*Record extracts*.
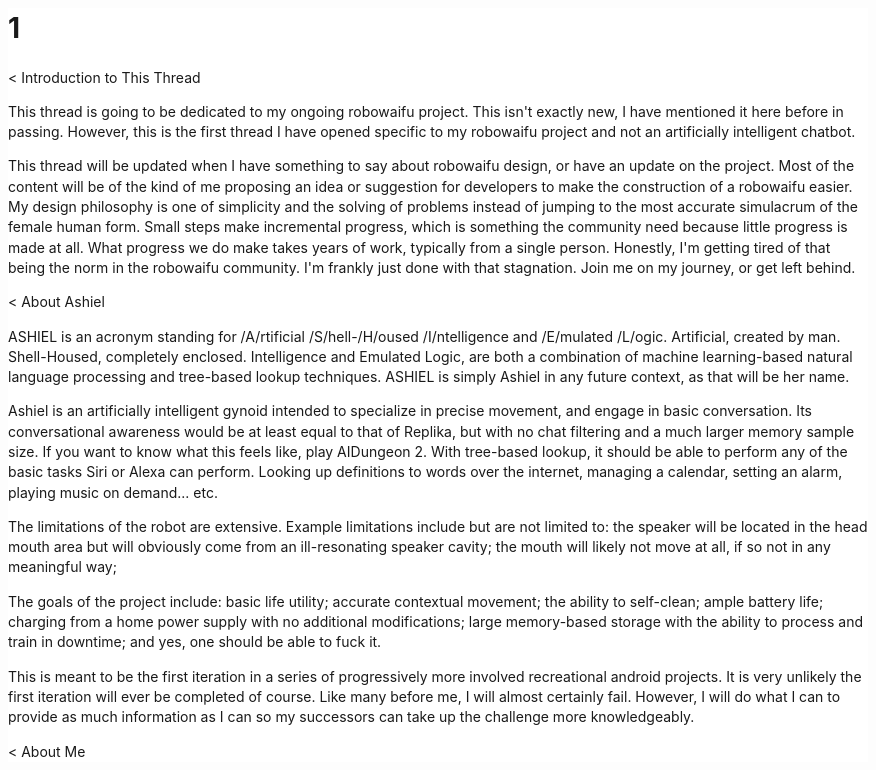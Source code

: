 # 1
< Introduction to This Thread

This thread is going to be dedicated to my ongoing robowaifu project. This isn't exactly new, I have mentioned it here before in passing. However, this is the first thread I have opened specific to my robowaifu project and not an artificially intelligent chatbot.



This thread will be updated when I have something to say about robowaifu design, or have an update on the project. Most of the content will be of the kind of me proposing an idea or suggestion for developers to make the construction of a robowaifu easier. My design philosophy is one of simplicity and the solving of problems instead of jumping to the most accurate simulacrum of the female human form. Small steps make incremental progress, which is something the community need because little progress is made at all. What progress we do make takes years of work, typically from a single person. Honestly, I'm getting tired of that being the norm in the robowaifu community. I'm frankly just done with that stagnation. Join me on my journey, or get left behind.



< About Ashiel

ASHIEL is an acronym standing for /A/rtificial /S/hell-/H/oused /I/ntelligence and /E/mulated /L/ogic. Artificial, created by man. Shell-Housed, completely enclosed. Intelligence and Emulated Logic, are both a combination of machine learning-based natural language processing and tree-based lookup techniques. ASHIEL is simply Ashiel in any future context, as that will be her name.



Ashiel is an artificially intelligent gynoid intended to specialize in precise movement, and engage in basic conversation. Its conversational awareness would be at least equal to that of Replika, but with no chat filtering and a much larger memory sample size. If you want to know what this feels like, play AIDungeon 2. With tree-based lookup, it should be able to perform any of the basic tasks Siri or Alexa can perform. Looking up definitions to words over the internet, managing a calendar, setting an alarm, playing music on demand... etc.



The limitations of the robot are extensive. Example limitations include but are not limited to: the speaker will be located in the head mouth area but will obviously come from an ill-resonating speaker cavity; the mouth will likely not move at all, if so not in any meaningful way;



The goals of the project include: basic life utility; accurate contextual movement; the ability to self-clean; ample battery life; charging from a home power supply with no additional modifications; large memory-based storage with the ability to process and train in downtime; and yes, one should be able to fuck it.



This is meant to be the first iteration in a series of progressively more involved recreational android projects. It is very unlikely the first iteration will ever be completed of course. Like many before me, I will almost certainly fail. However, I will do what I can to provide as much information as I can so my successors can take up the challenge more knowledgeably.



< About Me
---
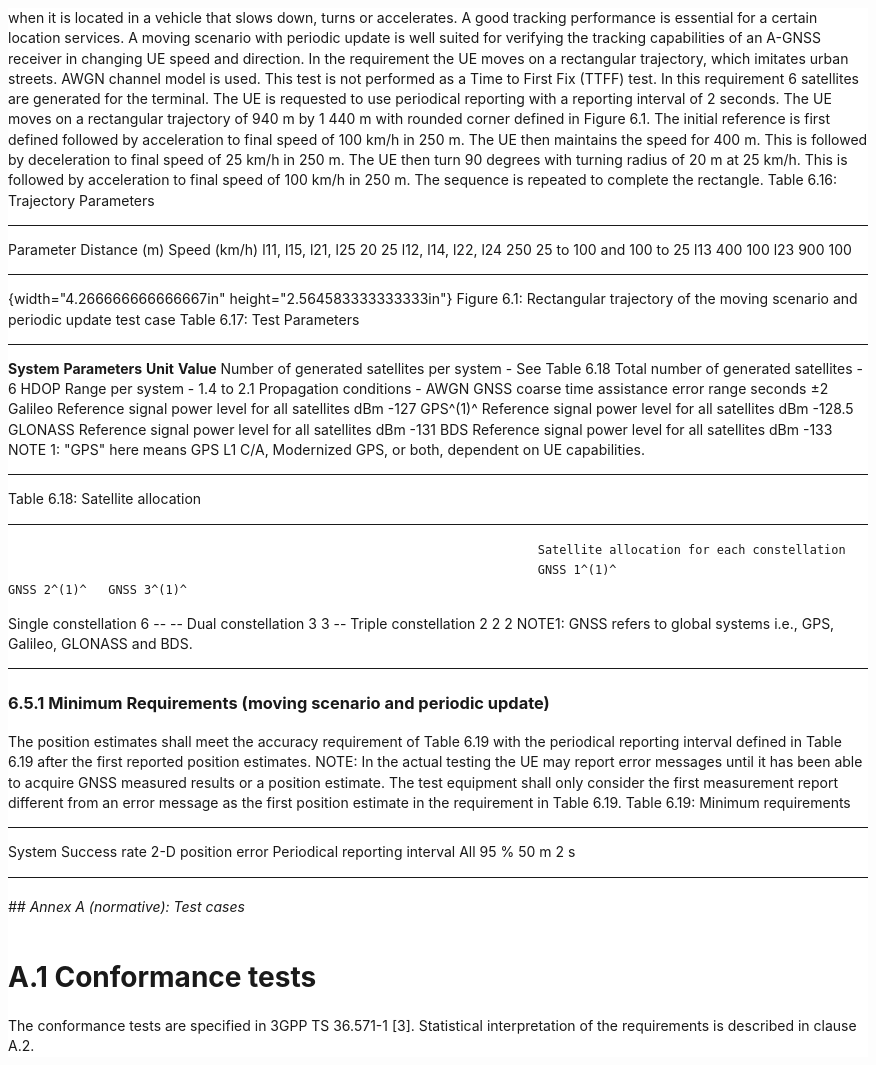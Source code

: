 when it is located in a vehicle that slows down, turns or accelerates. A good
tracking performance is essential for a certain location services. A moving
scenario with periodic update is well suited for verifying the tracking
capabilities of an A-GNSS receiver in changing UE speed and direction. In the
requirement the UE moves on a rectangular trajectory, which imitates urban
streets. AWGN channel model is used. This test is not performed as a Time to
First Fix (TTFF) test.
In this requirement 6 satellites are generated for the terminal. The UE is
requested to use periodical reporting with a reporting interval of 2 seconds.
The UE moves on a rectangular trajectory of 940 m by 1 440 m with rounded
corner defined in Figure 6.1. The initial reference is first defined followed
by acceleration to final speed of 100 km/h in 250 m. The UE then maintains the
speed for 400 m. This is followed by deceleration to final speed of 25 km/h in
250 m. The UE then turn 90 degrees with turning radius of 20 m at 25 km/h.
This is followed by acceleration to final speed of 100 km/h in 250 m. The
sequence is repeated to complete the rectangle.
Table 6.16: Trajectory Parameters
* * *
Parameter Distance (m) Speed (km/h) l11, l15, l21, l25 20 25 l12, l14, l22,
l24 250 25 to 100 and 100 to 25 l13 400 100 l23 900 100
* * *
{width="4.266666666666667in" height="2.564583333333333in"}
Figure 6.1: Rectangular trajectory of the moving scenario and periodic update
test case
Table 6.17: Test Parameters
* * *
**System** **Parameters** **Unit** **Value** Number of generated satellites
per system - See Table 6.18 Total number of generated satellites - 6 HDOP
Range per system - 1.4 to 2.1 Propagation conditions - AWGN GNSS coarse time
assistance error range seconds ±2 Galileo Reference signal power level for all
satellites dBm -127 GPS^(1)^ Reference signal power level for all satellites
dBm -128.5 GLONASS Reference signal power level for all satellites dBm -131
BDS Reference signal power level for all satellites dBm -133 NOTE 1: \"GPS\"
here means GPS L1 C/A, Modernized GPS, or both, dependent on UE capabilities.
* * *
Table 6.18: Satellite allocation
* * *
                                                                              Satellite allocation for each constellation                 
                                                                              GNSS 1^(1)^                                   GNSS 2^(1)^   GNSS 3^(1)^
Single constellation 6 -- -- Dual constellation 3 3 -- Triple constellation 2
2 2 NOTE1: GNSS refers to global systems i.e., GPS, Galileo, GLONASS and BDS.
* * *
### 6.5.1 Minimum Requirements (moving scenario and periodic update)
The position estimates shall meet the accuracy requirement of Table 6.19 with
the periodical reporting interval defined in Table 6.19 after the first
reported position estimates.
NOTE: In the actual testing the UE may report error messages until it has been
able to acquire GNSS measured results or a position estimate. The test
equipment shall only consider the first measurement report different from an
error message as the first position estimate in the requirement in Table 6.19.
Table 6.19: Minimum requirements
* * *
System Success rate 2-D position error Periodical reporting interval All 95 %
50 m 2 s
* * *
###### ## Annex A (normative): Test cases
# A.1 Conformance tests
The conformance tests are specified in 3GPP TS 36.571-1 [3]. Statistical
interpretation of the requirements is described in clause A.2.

*Exercise*.
Give back exactly the lines above, from the line containing "Table 6.16: Trajectory Parameters" through the line containing "BDS Reference signal", with both end lines and nothing more.

*Task answer*.
Table 6.16: Trajectory Parameters
* * *
Parameter Distance (m) Speed (km/h) l11, l15, l21, l25 20 25 l12, l14, l22,
l24 250 25 to 100 and 100 to 25 l13 400 100 l23 900 100
* * *
{width="4.266666666666667in" height="2.564583333333333in"}
Figure 6.1: Rectangular trajectory of the moving scenario and periodic update
test case
Table 6.17: Test Parameters
* * *
**System** **Parameters** **Unit** **Value** Number of generated satellites
per system - See Table 6.18 Total number of generated satellites - 6 HDOP
Range per system - 1.4 to 2.1 Propagation conditions - AWGN GNSS coarse time
assistance error range seconds ±2 Galileo Reference signal power level for all
satellites dBm -127 GPS^(1)^ Reference signal power level for all satellites
dBm -128.5 GLONASS Reference signal power level for all satellites dBm -131
BDS Reference signal power level for all satellites dBm -133 NOTE 1: \"GPS\"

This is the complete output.